En primer lugar, justamente, tenemos a Sarah Michelle Gellar, que aparece vieja. O, digamos, no parece histéricamente joven. Según los cálculos, su personaje no debería llegar a los 30 años, pero la propia presencia de la actriz lo desmiente. Los planos cerrados sobre su cara son tan inmisericordiosos que casi podemos ver cómo se desintegra una de esas figuras plásticas que la televisión (y en parte el cine) nos habían construido. Uno no puedo sino quererla a Sarah por haberse sometido a un proceso tan desgarrador. Del otro lado encontramos a una actriz que desborda a su personaje (también, en parte, por una actuación limitada); corpórea, con piel y pecas, digamos. ¿Dónde estaban las pecas en el cine contemporáneo? Verónika decide morir las rescata para nosotros. Sarah se arriesga a no parecer una eterna pendeja y a cambio la encontramos muy sensual en más de un momento. Y no necesariamente durante la masturbación. Alguien que acepta actuar en la escena de la pileta con esa malla tan poco favorecedora claramente no está preocupada por verse glamorosa y se entrega a la cámara de cuerpo entero. Podemos ver cómo las carnes de sus piernas se sacuden bajo el agua.

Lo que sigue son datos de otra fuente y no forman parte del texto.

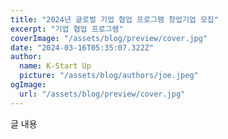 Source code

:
 ```yaml
---
title: "2024년 글로벌 기업 협업 프로그램 창업기업 모집"
excerpt: "기업 협업 프로그램"
coverImage: "/assets/blog/preview/cover.jpg"
date: "2024-03-16T05:35:07.322Z"
author:
  name: K-Start Up
  picture: "/assets/blog/authors/joe.jpeg"
ogImage:
  url: "/assets/blog/preview/cover.jpg"
---
```


글 내용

Es toda esa carga de sensualidad, todo ese cuerpo verdadero el que logra que la escena masturbatoria sea realmente sexual, a pesar del modo puritano en que está montada.

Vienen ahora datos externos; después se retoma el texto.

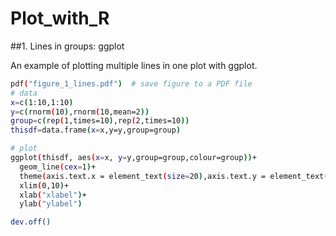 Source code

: # Plot_with_R


##1. Lines in groups: ggplot

An example of plotting multiple lines in one plot with ggplot.

```bash
pdf("figure_1_lines.pdf")  # save figure to a PDF file
# data
x=c(1:10,1:10)
y=c(rnorm(10),rnorm(10,mean=2))
group=c(rep(1,times=10),rep(2,times=10))
thisdf=data.frame(x=x,y=y,group=group)

# plot
ggplot(thisdf, aes(x=x, y=y,group=group,colour=group))+
  geom_line(cex=1)+
  theme(axis.text.x = element_text(size=20),axis.text.y = element_text(size=20),axis.title=element_text(size=20))+
  xlim(0,10)+
  xlab("xlabel")+
  ylab("ylabel")

dev.off()

```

Pero la exploración fundamental de esta película es otra. Resulta sorprendente encontrar hoy en día en un producto más o menos “comercial” un uso tan artificioso de la luz. No se trata únicamente de las escenas nocturnas, en las que los focos de luz directa y absurda generan ángulos, cortes y sombras. Se ve sobre todo de día. Toda Verónika decide morir parece estar velada, el blanco la inunda. Pero un blanco feo, no estilizado. No vemos el blanco, casi no lo podemos mirar de forma directa. Al principio parece un error de fotografía, pero el recurso se maneja de manera sostenida en todo el metraje: las cortinas contra las que contrasta el perfil del médico, el cielo entre los árboles, la escena de la entrevista de Verónika con sus padres (en la que ella, en penumbra, queda encerrada entre dos potentes zonas de luz). Aunque más no sea de paso, la luz va a encandilar la cámara. Eso sumado al uso del fuera de foco y una cámara inestable genera una infinidad de momentos abstractos en los que de pronto dejamos de ver una película y desfilan ante nosotros formas redondeadas. Están también las escenas rutinarias, con luz normal y superficies definidas, pero solo sirven para poner en evidencia hasta dónde llega en sus viajes esta cámara. La luz es el verdadero tema de Verónika decide morir.
El celuloide quemado y la piel de Sarah Michelle Gellar son el mapa por el que se desliza la película.